This week there was an abundance of spring snow showers. The kind of snow showers where the snowflakes are super chunky and fall gently like a feather. I love watching snowflakes in the very early stages it is both mesmerising and helps turn any dull landscape into a winter wonderland
However, in early April it is all too short-lived and the snowflakes melt as soon as they hit the ground. Only on the higher grounds and surrounding hilltops keep a little white dusting of snow.
The dark brown peat hills look like an overbaked chocolate cake with white icing sugar sprinkle on top
If the snow is still there the next day I know it is colder than usual and my heating goes up.
Springtime in April to my observation plays the game of hide and seek with the weather elements. For example, it can be blazing hot and sunny in the morning and then turn icy cold in the afternoon. There are days when the heat in the home is unbearably hot or when the heat is needed it is low to very cold. A couple of nights ago I stupidly turned all my central heating down. The next day I was wearing more woolly garments inside than what I would wear outside!

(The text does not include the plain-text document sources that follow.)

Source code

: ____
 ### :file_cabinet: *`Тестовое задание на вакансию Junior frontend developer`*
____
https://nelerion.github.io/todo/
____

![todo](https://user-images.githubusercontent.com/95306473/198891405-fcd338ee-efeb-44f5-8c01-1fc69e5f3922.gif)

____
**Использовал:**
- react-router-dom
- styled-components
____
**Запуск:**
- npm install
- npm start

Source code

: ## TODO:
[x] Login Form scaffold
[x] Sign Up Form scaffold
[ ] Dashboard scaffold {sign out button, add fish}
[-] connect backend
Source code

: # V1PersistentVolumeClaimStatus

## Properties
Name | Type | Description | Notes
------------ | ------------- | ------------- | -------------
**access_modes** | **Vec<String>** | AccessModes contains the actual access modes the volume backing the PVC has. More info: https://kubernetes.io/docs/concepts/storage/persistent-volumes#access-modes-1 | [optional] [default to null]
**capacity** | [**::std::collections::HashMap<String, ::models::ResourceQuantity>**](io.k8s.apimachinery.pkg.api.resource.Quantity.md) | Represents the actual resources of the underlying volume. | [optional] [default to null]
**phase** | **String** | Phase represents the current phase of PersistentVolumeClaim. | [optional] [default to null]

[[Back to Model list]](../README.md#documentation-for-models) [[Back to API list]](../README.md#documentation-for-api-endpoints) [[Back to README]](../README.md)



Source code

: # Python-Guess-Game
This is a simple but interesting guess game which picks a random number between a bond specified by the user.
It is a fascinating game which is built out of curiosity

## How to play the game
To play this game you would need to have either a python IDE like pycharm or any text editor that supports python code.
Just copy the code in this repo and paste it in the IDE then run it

On another night it was unbearably hot, and I forgot I left my window open during the night. It was about four o’clock in the morning and I woke up frozen stiff! There is never a happy medium and thankfully all my central heating is getting replaced this year by the local council. It might not make any difference as the weather is always changeable never consistently one temperature in Shetland.
All this hot and cold malarkey plays havoc with my sleeping patterns. Lymphoedema and warmer temperatures are not the best of bedfellows
Lastly, what are puckles that I mentioned in the heading above? Puckles are basically what I call hailstones.

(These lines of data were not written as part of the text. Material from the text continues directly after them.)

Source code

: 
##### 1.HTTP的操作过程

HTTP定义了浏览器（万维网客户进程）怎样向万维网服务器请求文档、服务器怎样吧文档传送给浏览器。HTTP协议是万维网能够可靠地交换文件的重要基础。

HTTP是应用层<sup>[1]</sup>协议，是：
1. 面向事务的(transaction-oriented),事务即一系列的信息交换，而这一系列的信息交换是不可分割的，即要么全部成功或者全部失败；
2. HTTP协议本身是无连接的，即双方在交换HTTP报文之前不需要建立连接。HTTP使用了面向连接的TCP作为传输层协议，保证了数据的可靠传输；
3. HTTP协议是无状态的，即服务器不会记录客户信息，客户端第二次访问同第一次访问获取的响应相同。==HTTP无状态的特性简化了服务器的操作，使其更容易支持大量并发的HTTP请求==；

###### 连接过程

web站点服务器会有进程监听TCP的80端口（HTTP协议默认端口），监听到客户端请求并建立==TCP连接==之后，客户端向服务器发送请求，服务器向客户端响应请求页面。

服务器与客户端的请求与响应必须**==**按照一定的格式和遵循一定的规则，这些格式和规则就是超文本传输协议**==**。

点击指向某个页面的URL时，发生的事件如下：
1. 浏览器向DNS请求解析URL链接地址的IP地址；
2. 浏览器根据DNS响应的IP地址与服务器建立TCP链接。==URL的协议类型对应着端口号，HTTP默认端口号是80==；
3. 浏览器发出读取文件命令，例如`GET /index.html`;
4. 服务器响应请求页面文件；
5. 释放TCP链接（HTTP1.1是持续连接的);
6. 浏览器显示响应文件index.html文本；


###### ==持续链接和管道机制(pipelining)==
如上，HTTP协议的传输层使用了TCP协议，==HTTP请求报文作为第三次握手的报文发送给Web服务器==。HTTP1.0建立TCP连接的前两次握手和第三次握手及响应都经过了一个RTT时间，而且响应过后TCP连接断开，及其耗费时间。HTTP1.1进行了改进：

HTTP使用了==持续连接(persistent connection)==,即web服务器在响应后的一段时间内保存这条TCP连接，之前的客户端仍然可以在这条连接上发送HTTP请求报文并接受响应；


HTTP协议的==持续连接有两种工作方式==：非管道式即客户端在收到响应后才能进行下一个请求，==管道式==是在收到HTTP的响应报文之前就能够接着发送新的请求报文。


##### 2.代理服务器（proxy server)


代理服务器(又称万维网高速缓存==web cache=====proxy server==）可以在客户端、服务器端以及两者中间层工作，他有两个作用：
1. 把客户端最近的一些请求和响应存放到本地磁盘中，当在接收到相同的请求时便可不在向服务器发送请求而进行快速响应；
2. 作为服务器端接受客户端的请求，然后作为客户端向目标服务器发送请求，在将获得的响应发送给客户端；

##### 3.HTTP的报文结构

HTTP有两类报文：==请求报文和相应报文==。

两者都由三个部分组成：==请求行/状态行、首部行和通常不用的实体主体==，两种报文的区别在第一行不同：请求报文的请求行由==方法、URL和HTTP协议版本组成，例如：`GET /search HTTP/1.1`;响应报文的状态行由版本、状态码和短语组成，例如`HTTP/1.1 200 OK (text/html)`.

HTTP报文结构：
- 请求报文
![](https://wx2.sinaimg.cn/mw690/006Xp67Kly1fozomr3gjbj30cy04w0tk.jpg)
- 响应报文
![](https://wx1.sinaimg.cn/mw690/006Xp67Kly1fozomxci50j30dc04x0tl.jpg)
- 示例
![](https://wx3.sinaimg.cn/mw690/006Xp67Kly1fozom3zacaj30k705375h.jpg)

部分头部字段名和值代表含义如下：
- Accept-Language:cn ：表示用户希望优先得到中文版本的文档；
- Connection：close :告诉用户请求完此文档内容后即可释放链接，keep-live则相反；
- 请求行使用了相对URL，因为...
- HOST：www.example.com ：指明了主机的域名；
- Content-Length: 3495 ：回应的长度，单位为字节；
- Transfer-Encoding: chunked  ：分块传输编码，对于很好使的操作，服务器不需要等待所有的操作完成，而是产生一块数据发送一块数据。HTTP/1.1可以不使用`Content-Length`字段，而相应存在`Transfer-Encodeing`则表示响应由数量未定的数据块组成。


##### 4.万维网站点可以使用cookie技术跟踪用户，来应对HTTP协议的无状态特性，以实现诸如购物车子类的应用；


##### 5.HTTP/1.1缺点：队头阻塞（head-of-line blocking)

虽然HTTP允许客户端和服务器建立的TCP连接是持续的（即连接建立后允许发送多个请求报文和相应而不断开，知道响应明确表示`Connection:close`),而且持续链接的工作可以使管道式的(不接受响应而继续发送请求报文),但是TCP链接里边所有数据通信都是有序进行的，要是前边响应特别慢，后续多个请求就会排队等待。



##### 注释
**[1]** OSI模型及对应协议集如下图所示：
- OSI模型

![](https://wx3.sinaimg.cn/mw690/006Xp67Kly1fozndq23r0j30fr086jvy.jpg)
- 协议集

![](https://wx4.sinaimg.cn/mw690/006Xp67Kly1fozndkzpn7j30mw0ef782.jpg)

According to the 2014 Edition of ‘Shetland Words’ the word puckle is defined as ‘a single grain of seed; a small quantity. Okay, I didn’t know that until I looked it up!
Haily-puckle is the specific definition of hail-stone. I like many locals still call hailstones puckles only
In an odd way calling spring hailstones puckles is like saying they are like the seeds of springtime.
A puckle proverb:
Mony a puckle maks a muckle
(Shetland Words, 2014). In English, that maybe translates into, ‘many seeds make more’. In conclusion, I think that is very apt as it is now officially springtime in the UK.